───── RECORDS SUPPLIED ─────

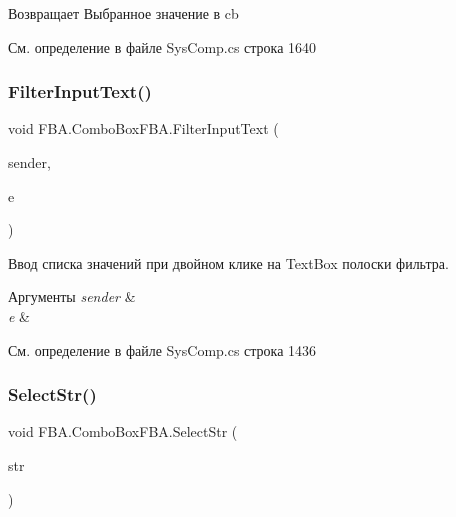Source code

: \begin{DoxyReturn}{Возвращает}
Выбранное значение в cb
\end{DoxyReturn}


См. определение в файле Sys\+Comp.\+cs строка 1640

\mbox{\label{class_f_b_a_1_1_combo_box_f_b_a_a3c00e477f47e26bdaad144eeb0e1ca07}} 
\subsubsection{\texorpdfstring{Filter\+Input\+Text()}{FilterInputText()}}
{\footnotesize\ttfamily void F\+B\+A.\+Combo\+Box\+F\+B\+A.\+Filter\+Input\+Text (\begin{DoxyParamCaption}\item[{object}]{sender,  }\item[{Mouse\+Event\+Args}]{e }\end{DoxyParamCaption})}



Ввод списка значений при двойном клике на Text\+Box полоски фильтра. 


\begin{DoxyParams}{Аргументы}
{\em sender} & \\
\hline
{\em e} & \\
\hline
\end{DoxyParams}


См. определение в файле Sys\+Comp.\+cs строка 1436

\mbox{\label{class_f_b_a_1_1_combo_box_f_b_a_a5c209c5dbfdf27b8239b1aeb58aaf539}} 
\subsubsection{\texorpdfstring{Select\+Str()}{SelectStr()}}
{\footnotesize\ttfamily void F\+B\+A.\+Combo\+Box\+F\+B\+A.\+Select\+Str (\begin{DoxyParamCaption}\item[{string}]{str }\end{DoxyParamCaption})}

─────

### WHAT YOU HAVE TO DO:
Reproduce every record exactly; images stay out.

### SOLUTION TO THE EXERCISE:
Source code

: \begin{DoxyReturn}{Возвращает}
Выбранное значение в cb
\end{DoxyReturn}


См. определение в файле Sys\+Comp.\+cs строка 1640

\mbox{\label{class_f_b_a_1_1_combo_box_f_b_a_a3c00e477f47e26bdaad144eeb0e1ca07}} 
\subsubsection{\texorpdfstring{Filter\+Input\+Text()}{FilterInputText()}}
{\footnotesize\ttfamily void F\+B\+A.\+Combo\+Box\+F\+B\+A.\+Filter\+Input\+Text (\begin{DoxyParamCaption}\item[{object}]{sender,  }\item[{Mouse\+Event\+Args}]{e }\end{DoxyParamCaption})}



Ввод списка значений при двойном клике на Text\+Box полоски фильтра. 


\begin{DoxyParams}{Аргументы}
{\em sender} & \\
\hline
{\em e} & \\
\hline
\end{DoxyParams}


См. определение в файле Sys\+Comp.\+cs строка 1436

\mbox{\label{class_f_b_a_1_1_combo_box_f_b_a_a5c209c5dbfdf27b8239b1aeb58aaf539}} 
\subsubsection{\texorpdfstring{Select\+Str()}{SelectStr()}}
{\footnotesize\ttfamily void F\+B\+A.\+Combo\+Box\+F\+B\+A.\+Select\+Str (\begin{DoxyParamCaption}\item[{string}]{str }\end{DoxyParamCaption})}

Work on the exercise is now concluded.